Collection entries
⁂

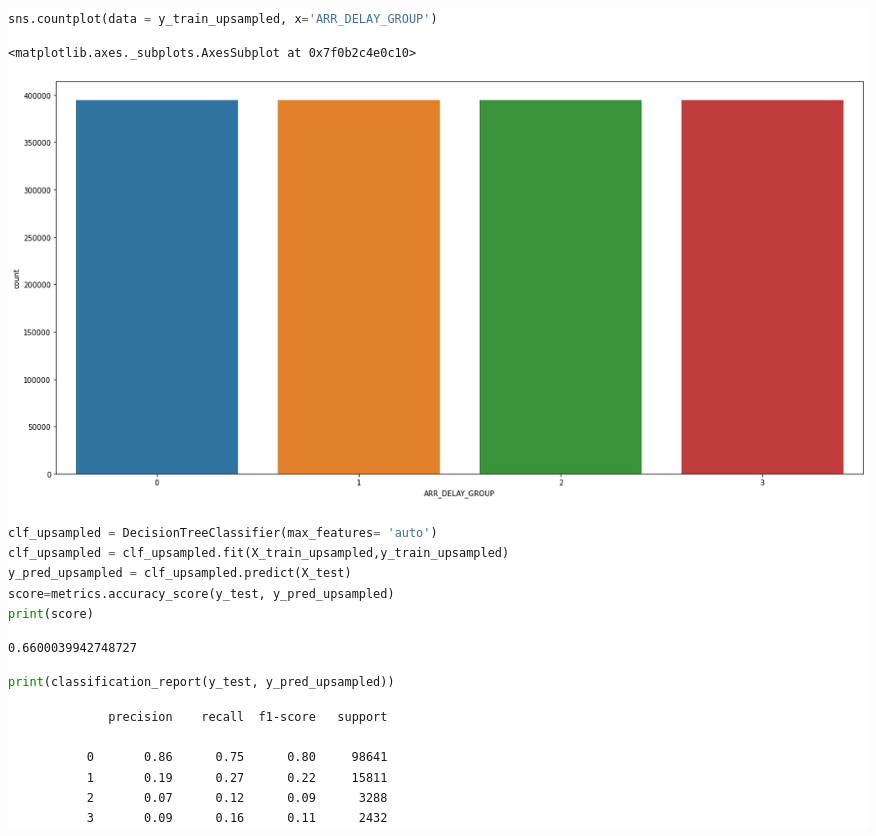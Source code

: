 

```python
sns.countplot(data = y_train_upsampled, x='ARR_DELAY_GROUP')
```




    <matplotlib.axes._subplots.AxesSubplot at 0x7f0b2c4e0c10>




![png](output_53_1.png)



```python
clf_upsampled = DecisionTreeClassifier(max_features= 'auto')
clf_upsampled = clf_upsampled.fit(X_train_upsampled,y_train_upsampled)
y_pred_upsampled = clf_upsampled.predict(X_test)
score=metrics.accuracy_score(y_test, y_pred_upsampled)
print(score)
```

    0.6600039942748727



```python
print(classification_report(y_test, y_pred_upsampled))
```

                  precision    recall  f1-score   support
    
               0       0.86      0.75      0.80     98641
               1       0.19      0.27      0.22     15811
               2       0.07      0.12      0.09      3288
               3       0.09      0.16      0.11      2432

⁂

→ Problem description
Among the entries above, identify all lines with "print" and copy them.

→ Output below
print(score)
print(classification_report(y_test, y_pred_upsampled))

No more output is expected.